In Webb City, Don Melton, assistant police chief, said "homeland security grants provided $197,000 to outfit patrol cars with laptop computers and $150,000 to upgrade the radio system".
Carl Junction police Chief Delmar Haase used an $8,000 grant for thermal imaging equipment.
Why here?
It may seem odd for small communities that aren’t on terrorist radar to receive homeland security grants — Golden City has received $199,000 and Redings Mill ( population 159! That's 371.00 for every person living there!) $59,000 since 9/11.
And there have been critics of the practice.
A paper, published in 2004-2005 by Veronique de Rugby with the American Enterprise Institute for Public Policy Research, questioned how the homeland security money was being spent. She couldn’t be reached for comment Thursday, but her report concluded that too much of the money was going to less-populous rural areas, where terrorist attacks are unlikely, and diverted from highly populated urban areas, where terrorist attacks are more likely.
“A large portion of homeland security spending decisions are made on a political basis rather than on a sound cost-benefit analysis, leading to the traditional public choice failures that plague government spending more generally,” she wrote. “As a result, homeland security funding is likely to be misallocated.”
But there are reasons for it, according local recipients.
“If terrorists would hit Kansas City, a big city, and all the equipment has been put in that big city, then where are responders going to get it when they need it? They contact us, and we’ll be there with ours,” said Eldon Bedene, emergency manager in Crawford County, Kan.
“When we got money, we used it for a 35-foot Winnebago that’s a full-blown communications vehicle, as well as a portable, 100-foot communications tower and four portable generators in case dispatch centers are lost or emergency shelters are needed.”
Joplin’s role
Joplin has been the designated city in Southwest Missouri from Nevada south to the state line and from Kansas east to Greene County to be equipped for a security or disaster response.
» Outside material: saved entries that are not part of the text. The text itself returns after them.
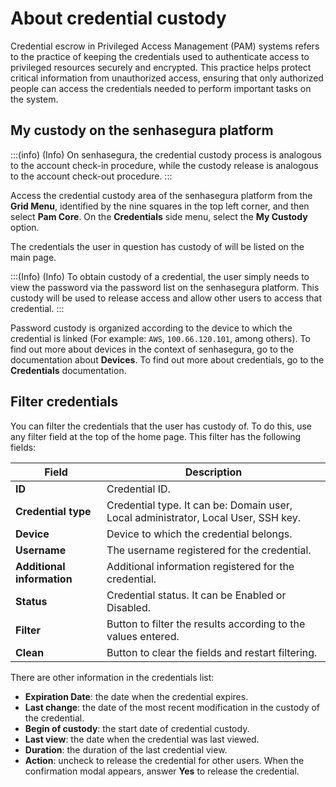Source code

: # About credential custody

Credential escrow in Privileged Access Management (PAM) systems refers to the practice of keeping the credentials used to authenticate access to privileged resources securely and encrypted. This practice helps protect critical information from unauthorized access, ensuring that only authorized people can access the credentials needed to perform important tasks on the system.

## My custody on the senhasegura platform

:::(info) (Info)
On senhasegura, the credential custody process is analogous to the account check-in procedure, while the custody release is analogous to the account check-out procedure.
:::

Access the credential custody area of the senhasegura platform from the **Grid Menu**, identified by the nine squares in the top left corner, and then select **Pam Core**. On the **Credentials** side menu, select the **My Custody** option.

The credentials the user in question has custody of will be listed on the main page.

:::(Info) (Info)
To obtain custody of a credential, the user simply needs to view the password via the password list on the senhasegura platform. This custody will be used to release access and allow other users to access that credential.
:::

Password custody is organized according to the device to which the credential is linked (For example: `AWS`, `100.66.120.101`, among others). To find out more about devices in the context of senhasegura, go to the documentation about **Devices**. To find out more about credentials, go to the **Credentials** documentation.

## Filter credentials

You can filter the credentials that the user has custody of. To do this, use any filter field at the top of the home page. This filter has the following fields:

| Field | Description |
| --- | --- |
| **ID** | Credential ID. |
| **Credential type** | Credential type. It can be: Domain user, Local administrator, Local User, SSH key. |
| **Device** | Device to which the credential belongs. |
| **Username** | The username registered for the credential. |
|**Additional information** | Additional information registered for the credential. |
| **Status** | Credential status. It can be Enabled or Disabled. |
| **Filter** | Button to filter the results according to the values entered. |
| **Clean** | Button to clear the fields and restart filtering. |

There are other information in the credentials list:

- **Expiration Date**: the date when the credential expires.
- **Last change**: the date of the most recent modification in the custody of the credential.
- **Begin of custody**: the start date of credential custody.
- **Last view**: the date when the credential was last viewed.
- **Duration**: the duration of the last credential view.
- **Action**: uncheck to release the credential for other users. When the confirmation modal appears, answer **Yes** to release the credential.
Leslie Jones, Joplin’s finance director, said Joplin received $3.1 million between 2002 and 2010.
Most of it has gone to buy equipment for area police and fire departments, for the Joplin Regional Airport, and for health department equipment and programs that deal with emergencies throughout a 20-county area.
Mitch Randles, Joplin’s fire chief, said Joplin is teamed with Springfield and Branson/western Taney County to respond to any major or widespread incident of terrorism or a natural disaster in those counties.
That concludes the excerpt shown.